## Task to carry out:
Repeat, line for line, the entries below from the first line to the line containing "## Enabling data center mode", counting both ends.

** Opening Source information block **

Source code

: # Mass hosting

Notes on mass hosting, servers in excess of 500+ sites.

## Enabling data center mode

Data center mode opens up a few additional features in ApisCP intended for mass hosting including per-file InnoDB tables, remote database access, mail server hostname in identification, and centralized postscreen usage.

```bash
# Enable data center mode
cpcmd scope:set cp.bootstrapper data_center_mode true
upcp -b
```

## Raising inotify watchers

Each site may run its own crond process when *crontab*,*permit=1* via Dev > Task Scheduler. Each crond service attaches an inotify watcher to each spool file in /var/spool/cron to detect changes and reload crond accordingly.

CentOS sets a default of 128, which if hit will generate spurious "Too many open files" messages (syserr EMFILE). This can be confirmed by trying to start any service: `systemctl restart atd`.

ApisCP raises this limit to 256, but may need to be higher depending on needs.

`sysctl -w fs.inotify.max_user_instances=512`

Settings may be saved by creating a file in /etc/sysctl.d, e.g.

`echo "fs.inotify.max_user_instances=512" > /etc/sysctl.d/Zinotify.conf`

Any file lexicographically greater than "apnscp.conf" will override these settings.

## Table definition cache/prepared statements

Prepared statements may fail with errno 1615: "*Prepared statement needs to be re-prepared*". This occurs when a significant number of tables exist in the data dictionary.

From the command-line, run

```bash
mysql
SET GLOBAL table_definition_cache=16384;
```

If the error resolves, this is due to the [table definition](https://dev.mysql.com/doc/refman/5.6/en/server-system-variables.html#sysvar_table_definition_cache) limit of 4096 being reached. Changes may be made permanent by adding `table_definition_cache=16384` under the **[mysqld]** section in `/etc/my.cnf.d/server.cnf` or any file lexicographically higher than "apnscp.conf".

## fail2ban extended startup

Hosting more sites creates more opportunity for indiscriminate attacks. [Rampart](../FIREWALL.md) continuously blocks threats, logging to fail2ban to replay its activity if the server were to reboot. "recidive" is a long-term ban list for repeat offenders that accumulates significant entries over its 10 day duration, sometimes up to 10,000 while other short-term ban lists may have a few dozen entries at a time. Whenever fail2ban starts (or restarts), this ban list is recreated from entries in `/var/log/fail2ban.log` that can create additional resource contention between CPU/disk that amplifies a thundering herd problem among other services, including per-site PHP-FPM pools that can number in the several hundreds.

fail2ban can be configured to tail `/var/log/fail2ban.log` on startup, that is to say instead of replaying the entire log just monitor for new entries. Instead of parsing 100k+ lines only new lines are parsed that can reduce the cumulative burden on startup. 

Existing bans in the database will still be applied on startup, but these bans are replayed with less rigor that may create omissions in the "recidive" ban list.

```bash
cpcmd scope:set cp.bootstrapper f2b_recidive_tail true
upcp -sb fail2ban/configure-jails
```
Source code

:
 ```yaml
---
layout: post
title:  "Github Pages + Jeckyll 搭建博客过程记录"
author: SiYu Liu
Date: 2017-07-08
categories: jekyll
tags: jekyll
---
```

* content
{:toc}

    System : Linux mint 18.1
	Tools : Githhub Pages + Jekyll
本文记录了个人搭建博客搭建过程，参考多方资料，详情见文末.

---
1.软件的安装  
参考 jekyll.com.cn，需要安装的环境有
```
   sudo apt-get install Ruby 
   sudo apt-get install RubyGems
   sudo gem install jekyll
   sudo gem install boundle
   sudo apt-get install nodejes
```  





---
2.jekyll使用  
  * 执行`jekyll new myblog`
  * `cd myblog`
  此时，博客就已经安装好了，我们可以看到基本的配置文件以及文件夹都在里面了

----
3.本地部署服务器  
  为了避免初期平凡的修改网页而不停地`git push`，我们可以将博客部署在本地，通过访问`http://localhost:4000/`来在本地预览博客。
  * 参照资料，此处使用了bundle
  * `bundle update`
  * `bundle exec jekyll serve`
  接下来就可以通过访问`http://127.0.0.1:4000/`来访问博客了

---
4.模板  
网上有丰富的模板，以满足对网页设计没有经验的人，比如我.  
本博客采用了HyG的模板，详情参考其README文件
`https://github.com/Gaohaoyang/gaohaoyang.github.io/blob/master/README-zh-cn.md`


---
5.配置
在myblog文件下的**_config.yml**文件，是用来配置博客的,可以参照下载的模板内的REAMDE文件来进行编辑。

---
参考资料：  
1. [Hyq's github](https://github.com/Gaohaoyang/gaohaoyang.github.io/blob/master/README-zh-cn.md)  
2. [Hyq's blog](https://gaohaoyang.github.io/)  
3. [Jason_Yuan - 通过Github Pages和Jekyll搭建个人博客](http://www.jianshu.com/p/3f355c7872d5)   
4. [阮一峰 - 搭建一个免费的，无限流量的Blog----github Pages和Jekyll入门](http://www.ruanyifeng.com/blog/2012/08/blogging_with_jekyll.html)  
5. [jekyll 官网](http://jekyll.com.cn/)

** Closing Source information block **

## The answer:
Source code

: # Mass hosting

Notes on mass hosting, servers in excess of 500+ sites.

## Enabling data center mode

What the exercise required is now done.